◆ What to produce
Output must match the records, character for character.

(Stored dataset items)

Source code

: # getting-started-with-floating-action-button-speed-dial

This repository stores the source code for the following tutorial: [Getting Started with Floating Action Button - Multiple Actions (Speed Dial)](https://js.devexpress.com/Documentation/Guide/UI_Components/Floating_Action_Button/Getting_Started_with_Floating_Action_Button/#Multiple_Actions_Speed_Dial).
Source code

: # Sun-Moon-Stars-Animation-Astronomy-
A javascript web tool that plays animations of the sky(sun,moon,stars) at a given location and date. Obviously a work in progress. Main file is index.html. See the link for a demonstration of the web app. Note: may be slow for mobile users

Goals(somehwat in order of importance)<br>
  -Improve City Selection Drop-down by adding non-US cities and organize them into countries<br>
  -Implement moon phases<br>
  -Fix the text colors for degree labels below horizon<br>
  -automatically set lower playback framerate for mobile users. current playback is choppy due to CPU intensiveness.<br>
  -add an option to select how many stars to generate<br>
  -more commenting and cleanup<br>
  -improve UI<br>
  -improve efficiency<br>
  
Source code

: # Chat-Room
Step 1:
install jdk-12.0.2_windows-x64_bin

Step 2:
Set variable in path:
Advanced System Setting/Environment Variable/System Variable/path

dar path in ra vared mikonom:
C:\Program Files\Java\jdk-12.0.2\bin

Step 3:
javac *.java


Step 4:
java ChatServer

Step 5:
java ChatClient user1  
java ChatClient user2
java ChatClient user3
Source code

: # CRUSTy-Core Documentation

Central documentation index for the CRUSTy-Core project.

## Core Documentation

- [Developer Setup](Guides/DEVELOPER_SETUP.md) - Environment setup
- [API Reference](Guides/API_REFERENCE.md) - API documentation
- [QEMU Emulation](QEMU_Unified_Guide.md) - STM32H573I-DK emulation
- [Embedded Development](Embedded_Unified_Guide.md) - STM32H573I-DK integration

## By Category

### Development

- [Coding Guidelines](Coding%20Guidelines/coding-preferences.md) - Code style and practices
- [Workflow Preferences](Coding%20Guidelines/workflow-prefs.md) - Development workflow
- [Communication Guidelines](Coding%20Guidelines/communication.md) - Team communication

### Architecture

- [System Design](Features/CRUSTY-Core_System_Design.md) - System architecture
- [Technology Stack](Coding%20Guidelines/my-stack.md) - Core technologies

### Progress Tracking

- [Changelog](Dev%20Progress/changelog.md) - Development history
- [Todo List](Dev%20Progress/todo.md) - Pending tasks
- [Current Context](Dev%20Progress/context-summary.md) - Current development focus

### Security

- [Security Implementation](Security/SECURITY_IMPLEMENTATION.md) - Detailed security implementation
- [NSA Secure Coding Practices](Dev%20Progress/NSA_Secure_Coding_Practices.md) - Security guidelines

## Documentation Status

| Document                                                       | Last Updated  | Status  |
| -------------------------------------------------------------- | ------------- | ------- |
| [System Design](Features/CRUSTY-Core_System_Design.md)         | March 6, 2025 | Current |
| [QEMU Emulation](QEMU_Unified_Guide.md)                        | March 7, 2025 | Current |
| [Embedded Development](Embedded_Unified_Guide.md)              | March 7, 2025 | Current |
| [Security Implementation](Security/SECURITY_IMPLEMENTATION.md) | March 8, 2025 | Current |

◆ The answer
Source code

: # getting-started-with-floating-action-button-speed-dial

This repository stores the source code for the following tutorial: [Getting Started with Floating Action Button - Multiple Actions (Speed Dial)](https://js.devexpress.com/Documentation/Guide/UI_Components/Floating_Action_Button/Getting_Started_with_Floating_Action_Button/#Multiple_Actions_Speed_Dial).
Source code

: # Sun-Moon-Stars-Animation-Astronomy-
A javascript web tool that plays animations of the sky(sun,moon,stars) at a given location and date. Obviously a work in progress. Main file is index.html. See the link for a demonstration of the web app. Note: may be slow for mobile users

Goals(somehwat in order of importance)<br>
  -Improve City Selection Drop-down by adding non-US cities and organize them into countries<br>
  -Implement moon phases<br>
  -Fix the text colors for degree labels below horizon<br>
  -automatically set lower playback framerate for mobile users. current playback is choppy due to CPU intensiveness.<br>
  -add an option to select how many stars to generate<br>
  -more commenting and cleanup<br>
  -improve UI<br>
  -improve efficiency<br>
  
Source code

: # Chat-Room
Step 1:
install jdk-12.0.2_windows-x64_bin

Step 2:
Set variable in path:
Advanced System Setting/Environment Variable/System Variable/path

dar path in ra vared mikonom:
C:\Program Files\Java\jdk-12.0.2\bin

Step 3:
javac *.java


Step 4:
java ChatServer

Step 5:
java ChatClient user1  
java ChatClient user2
java ChatClient user3
Source code

: # CRUSTy-Core Documentation

Central documentation index for the CRUSTy-Core project.

## Core Documentation

- [Developer Setup](Guides/DEVELOPER_SETUP.md) - Environment setup
- [API Reference](Guides/API_REFERENCE.md) - API documentation
- [QEMU Emulation](QEMU_Unified_Guide.md) - STM32H573I-DK emulation
- [Embedded Development](Embedded_Unified_Guide.md) - STM32H573I-DK integration

## By Category

### Development

- [Coding Guidelines](Coding%20Guidelines/coding-preferences.md) - Code style and practices
- [Workflow Preferences](Coding%20Guidelines/workflow-prefs.md) - Development workflow
- [Communication Guidelines](Coding%20Guidelines/communication.md) - Team communication

### Architecture

- [System Design](Features/CRUSTY-Core_System_Design.md) - System architecture
- [Technology Stack](Coding%20Guidelines/my-stack.md) - Core technologies

### Progress Tracking

- [Changelog](Dev%20Progress/changelog.md) - Development history
- [Todo List](Dev%20Progress/todo.md) - Pending tasks
- [Current Context](Dev%20Progress/context-summary.md) - Current development focus

### Security

- [Security Implementation](Security/SECURITY_IMPLEMENTATION.md) - Detailed security implementation
- [NSA Secure Coding Practices](Dev%20Progress/NSA_Secure_Coding_Practices.md) - Security guidelines

## Documentation Status

| Document                                                       | Last Updated  | Status  |
| -------------------------------------------------------------- | ------------- | ------- |
| [System Design](Features/CRUSTY-Core_System_Design.md)         | March 6, 2025 | Current |
| [QEMU Emulation](QEMU_Unified_Guide.md)                        | March 7, 2025 | Current |
| [Embedded Development](Embedded_Unified_Guide.md)              | March 7, 2025 | Current |
| [Security Implementation](Security/SECURITY_IMPLEMENTATION.md) | March 8, 2025 | Current |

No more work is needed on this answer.